Un día exploté, me abrí y le conté como me sentía. Yo no estaba cansada de limpiar, de cambiar pañales o de correr detrás de mis fieras. Lo que realmente a mí me saturó fue la carga mental que había detrás; pensar que hacer de comer, que había que comprar, que no se me olvidasen las revisiones médicas, las tutorías con la profesora o las vacunas de los niños.
ÉL contaba como sus jefes le decían lo bien que lo hacía, y yo solo pensaba “a mí no me dice nadie lo bien que lo estoy haciendo”.
Hablando se entiende la gente y recuerdo que en esa conversación vi que habíamos caído en la rutina, observé la comprensión en sus ojos, no es que no me valorara, es que no me lo demostraba. Me dijo que no me exigiera tanto, que aunque yo pensara que limpiar los rodapiés y hacer las camas todos los días era importantísimo, en realidad no lo era, que bastante tenía en la cabeza como para encima preocuparme de si la ropa estaba planchada los domingos.

Meses después volví a trabajar y fue ahí donde equiparamos las tareas del hogar. Nos turnábamos y nos complementábamos.

Un año más tarde, mi marido se quedó en paro, y el caso es que, aunque Néstor pensaba que entendía mi cansancio, fue en el momento en el que pasó un mes entero en casa, cuando entendió de verdad que mi cansancio era real.
Ya lo dije una vez, yo trabajo fuera de casa y estoy menos cansada que cuando me pasaba los días enteros cuidando a mis hijos. Los niños requieren el cien por cien de atención, y eso día tras día, todos los días, agota.
Yo de vez en cuando le recuerdo que lo está haciendo bien y le doy las gracias por poner su esfuerzo en el trabajo que tiene ahora: cuidar nuestra casa, igual que el me lo decía a mí. Porque es necesario entender la importancia que tiene lo que está haciendo, yo lo sé porque lo he vivido.

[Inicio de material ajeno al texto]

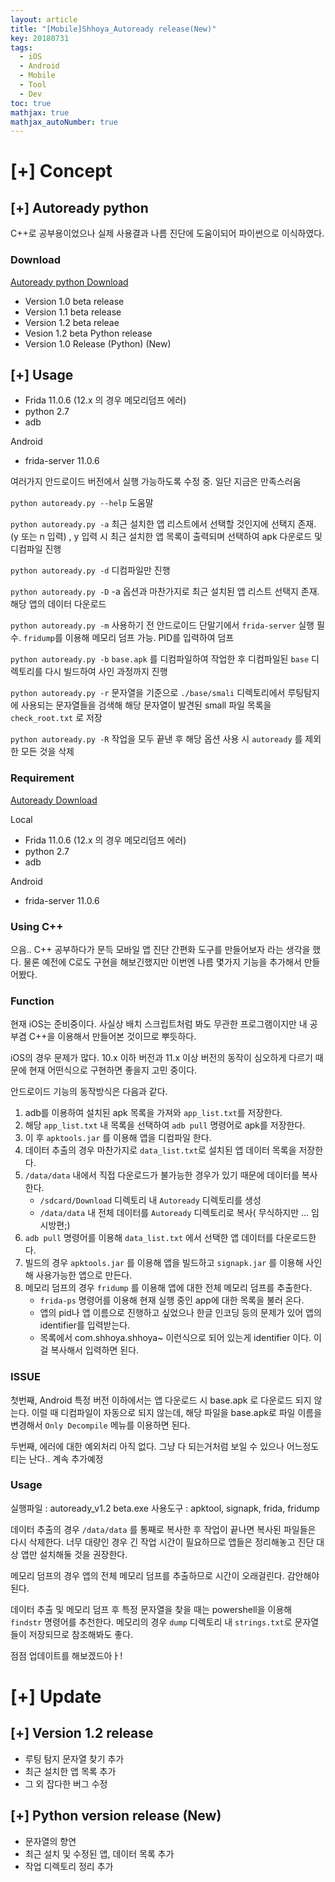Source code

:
 ```yaml
---
layout: article
title: "[Mobile]Shhoya_Autoready release(New)"
key: 20180731
tags:
  - iOS
  - Android
  - Mobile
  - Tool
  - Dev
toc: true
mathjax: true
mathjax_autoNumber: true
---
```


# [+] Concept

<!--more-->

## [+] Autoready python

C++로 공부용이었으나 실제 사용결과 나름 진단에 도움이되어 파이썬으로 이식하였다.

### Download

<a href="https://github.com/Shhoya/Shhoya_autoready/raw/master/python/autoready.zip">Autoready python Download</a>

- Version 1.0 beta release
- Version 1.1 beta release
- Version 1.2 beta releae
- Vesion 1.2 beta Python release
- Version 1.0 Release (Python) (New)

## [+] Usage

- Frida 11.0.6 (12.x 의 경우 메모리덤프 에러)
- python 2.7
- adb

Android

- frida-server 11.0.6

여러가지 안드로이드 버전에서 실행 가능하도록 수정 중. 일단 지금은 만족스러움

`python autoready.py --help` 도움말

`python autoready.py -a` 
최근 설치한 앱 리스트에서 선택할 것인지에 선택지 존재. (y 또는 n 입력) , y 입력 시 최근 설치한 앱 목록이 출력되며 선택하여 apk 다운로드 및 디컴파일 진행

`python autoready.py -d` 
디컴파일만 진행

`python autoready.py -D`
-a 옵션과 마찬가지로 최근 설치된 앱 리스트 선택지 존재. 해당 앱의 데이터 다운로드

`python autoready.py -m`
사용하기 전 안드로이드 단말기에서 `frida-server` 실행 필수. `fridump`를 이용해 메모리 덤프 가능. PID를 입력하여 덤프

`python autoready.py -b`
`base.apk` 를 디컴파일하여 작업한 후 디컴파일된 `base` 디렉토리를 다시 빌드하여 사인 과정까지 진행

`python autoready.py -r`
문자열을 기준으로 `./base/smali` 디렉토리에서 루팅탐지에 사용되는 문자열들을 검색해 해당 문자열이 발견된 small 파일 목록을 `check_root.txt` 로 저장

`python autoready.py -R`
작업을 모두 끝낸 후 해당 옵션 사용 시 `autoready` 를 제외한 모든 것을 삭제









### Requirement

<a href="https://github.com/Shhoya/Shhoya_autoready/raw/master/Releases/v1.2/autoready_v1.2 beta.zip">Autoready Download</a>

Local

- Frida 11.0.6 (12.x 의 경우 메모리덤프 에러)
- python 2.7
- adb

Android

- frida-server 11.0.6


### Using C++

으음.. C++ 공부하다가 문득 모바일 앱 진단 간편화 도구를 만들어보자 라는 생각을 했다.
물론 예전에 C로도 구현을 해보긴했지만 이번엔 나름 몇가지 기능을 추가해서 만들어봤다.

### Function

현재 iOS는 준비중이다. 사실상 배치 스크립트처럼 봐도 무관한 프로그램이지만 내 공부겸 C++을 이용해서 만들어본 것이므로 뿌듯하다.

iOS의 경우 문제가 많다. 10.x 이하 버전과  11.x 이상 버전의 동작이 심오하게 다르기 때문에 현재 어떤식으로 구현하면 좋을지 고민 중이다.

안드로이드 기능의 동작방식은 다음과 같다.

1. adb를 이용하여 설치된 apk 목록을 가져와 `app_list.txt`를 저장한다.
2. 해당 `app_list.txt` 내 목록을 선택하여 `adb pull` 명령어로 apk를 저장한다.
3. 이 후 `apktools.jar` 를 이용해 앱을 디컴파일 한다.
4. 데이터 추출의 경우 마찬가지로 `data_list.txt`로 설치된 앱 데이터 목록을 저장한다.
5. `/data/data` 내에서 직접 다운로드가 불가능한 경우가 있기 때문에 데이터를 복사한다.
   - `/sdcard/Download` 디렉토리 내 `Autoready` 디렉토리를 생성
   - `/data/data` 내 전체 데이터를 `Autoready` 디렉토리로 복사( 무식하지만 ... 임시방편;)
6. `adb pull` 명령어를 이용해 `data_list.txt` 에서 선택한 앱 데이터를 다운로드한다.
7. 빌드의 경우 `apktools.jar` 를 이용해 앱을 빌드하고 `signapk.jar` 를 이용해 사인해 사용가능한 앱으로 만든다.
8. 메모리 덤프의 경우 `fridump` 를 이용해 앱에 대한 전체 메모리 덤프를 추출한다.
   - `frida-ps` 명령어를 이용해 현재 실행 중인 app에 대한 목록을 불러 온다.
   - 앱의 pid나 앱 이름으로 진행하고 싶었으나 한글 인코딩 등의 문제가 있어 앱의 identifier를 입력받는다.
   - 목록에서 com.shhoya.shhoya~ 이런식으로 되어 있는게 identifier 이다. 이걸 복사해서 입력하면 된다.

### ISSUE

첫번째, Android 특정 버전 이하에서는 앱 다운로드 시 base.apk 로 다운로드 되지 않는다. 이럴 때 디컴파일이 자동으로 되지 않는데, 해당 파일을 base.apk로 파일 이름을 변경해서 `Only Decompile` 메뉴를 이용하면 된다.

두번째, 에러에 대한 예외처리 아직 없다. 그냥 다 되는거처럼 보일 수 있으나 어느정도 티는 난다.. 계속 추가예정



### Usage

실행파일 : autoready_v1.2 beta.exe
사용도구 : apktool, signapk, frida, fridump

데이터 추출의 경우 `/data/data` 를 통째로 복사한 후 작업이 끝나면 복사된 파일들은 다시 삭제한다. 너무 대량인 경우 긴 작업 시간이 필요하므로 앱들은 정리해놓고 진단 대상 앱만 설치해둘 것을 권장한다.

메모리 덤프의 경우 앱의 전체 메모리 덤프를 추출하므로 시간이 오래걸린다. 감안해야된다.

데이터 추출 및 메모리 덤프 후 특정 문자열을 찾을 때는 powershell을 이용해 `findstr` 명령어를 추천한다.
메모리의 경우 `dump` 디렉토리 내 `strings.txt`로 문자열들이 저장되므로 참조해봐도 좋다.

점점 업데이트를 해보겠드아ㅏ!

# [+] Update

## [+] Version 1.2 release

- 루팅 탐지 문자열 찾기 추가
- 최근 설치한 앱 목록 추가
- 그 외 잡다한 버그 수정

## [+] Python version release (New)

- 문자열의 향연
- 최근 설치 및 수정된 앱, 데이터 목록 추가
- 작업 디렉토리 정리 추가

Por favor, normalicemos una actitud que tendría que ser normal: personas criando, personas limpiando, personas cocinando, independientemente de su género. Desechemos los estereotipos que nos han impuesto durante tantos años, no nos sorprendamos cuando un padre lleve a los niños al colegio, al parque o cuando hace la compra con ellos.
Enseñemos a los niños que papá no ayuda, papá ejerce.